Unfortunately, I have yet to find a way to make all of the samples at once using the make file in the top samples directory. But you can build them individually in a similar manner to how we made the deviceQuery sample.
I hope that this is helpful to others. The procedure above has worked on my laptop with Bumblebee, and works on my desktop. If you try this is and it works on your system please let me know in the comments by providing the output of
$ uname -r,
$ lspci | grep "VGA" or
$lspci | egrep "VGA|3D" if you use Bumblebee, and
$ nvcc --version. Also, if you have problems or have to deviate from the above procedures let us all know. Happy coding!
UPDATE ABOUT C++11:
Today I needed to compile some code to run Markov Chain Monte Carlo (MCMC) where the model is computed on the GPU to speed things up from several minutes per model calculation to ~3.5 seconds. The header only MCMC library that I wrote uses the standard library random number generators and distributions that are part of C++11. This made me revisit the issue caused by NVIDIA being behind the times.
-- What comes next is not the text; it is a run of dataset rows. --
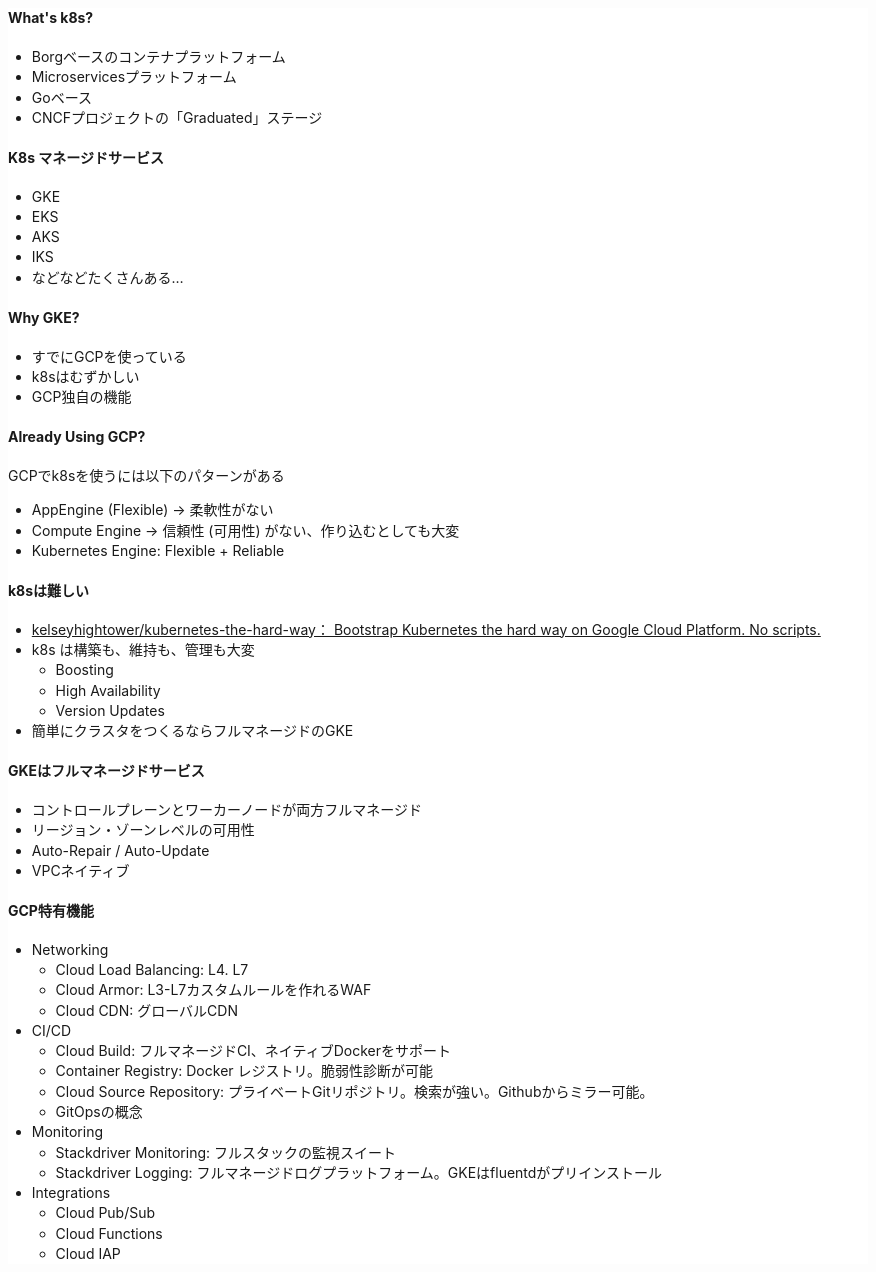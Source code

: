 

#### What's k8s?

- Borgベースのコンテナプラットフォーム
- Microservicesプラットフォーム
- Goベース
- CNCFプロジェクトの「Graduated」ステージ

#### K8s マネージドサービス

- GKE
- EKS
- AKS
- IKS
- などなどたくさんある…

#### Why GKE?

- すでにGCPを使っている
- k8sはむずかしい
- GCP独自の機能


#### Already Using GCP?

GCPでk8sを使うには以下のパターンがある

- AppEngine (Flexible) → 柔軟性がない
- Compute Engine →  信頼性 (可用性) がない、作り込むとしても大変
- Kubernetes Engine: Flexible + Reliable

#### k8sは難しい

- [kelseyhightower/kubernetes-the-hard-way： Bootstrap Kubernetes the hard way on Google Cloud Platform. No scripts.](https://github.com/kelseyhightower/kubernetes-the-hard-way)
- k8s は構築も、維持も、管理も大変
  - Boosting
  - High Availability
  - Version Updates
- 簡単にクラスタをつくるならフルマネージドのGKE

#### GKEはフルマネージドサービス

- コントロールプレーンとワーカーノードが両方フルマネージド
- リージョン・ゾーンレベルの可用性
- Auto-Repair / Auto-Update
- VPCネイティブ


#### GCP特有機能

- Networking
  - Cloud Load Balancing: L4. L7
  - Cloud Armor: L3-L7カスタムルールを作れるWAF
  - Cloud CDN: グローバルCDN
- CI/CD
  - Cloud Build: フルマネージドCI、ネイティブDockerをサポート
  - Container Registry: Docker レジストリ。脆弱性診断が可能
  - Cloud Source Repository: プライベートGitリポジトリ。検索が強い。Githubからミラー可能。
  - GitOpsの概念
- Monitoring
  - Stackdriver Monitoring: フルスタックの監視スイート
  - Stackdriver Logging: フルマネージドログプラットフォーム。GKEはfluentdがプリインストール
- Integrations
  - Cloud Pub/Sub
  - Cloud Functions
  - Cloud IAP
To access C++11 features, you can run compilation commands with:
$ nvcc -std=c++11 -arch=...
where after the “…” you fill in the rest of the flags you need. When I would do this on my system, it would complain about a couple of lines in math_functions.h, so instead of just giving up, I opened the file to dig into what was going on. The offending lines were (I believe) 8897 and 8901 which read
__DEVICE_FUNCTIONS_DECL__ __cudart_builtin__ int isnan(double x) throw(); __DEVICE_FUNCTIONS_DECL__ __cudart_builtin__ int isinf(double x) throw();
If we simply modify these lines to be in the same format as the others in that block, so they read
__DEVICE_FUNCTIONS_DECL__ __cudart_builtin__ constexpr bool isnan(double x); __DEVICE_FUNCTIONS_DECL__ __cudart_builtin__ constexpr bool isinf(double x);
then we should no longer have problems using (most of) the C++11 features! However, there is at least one exception that I have found so far thanks to my custom parameter file parsing library. If you use the standard library map, you’ll get a bunch of output like
/usr/include/c++/6.3.1/tuple:605:4: error: parameter packs not expanded with ‘...’: bool>::type=true> ^ /usr/include/c++/6.3.1/tuple:605:4: note: ‘_Elements’
However, you seem to be able to vectors, and tuples just fine. If you make these changes and run into other things that seem to break please let me know in the comments. I’ll try to look into this is more detail soon.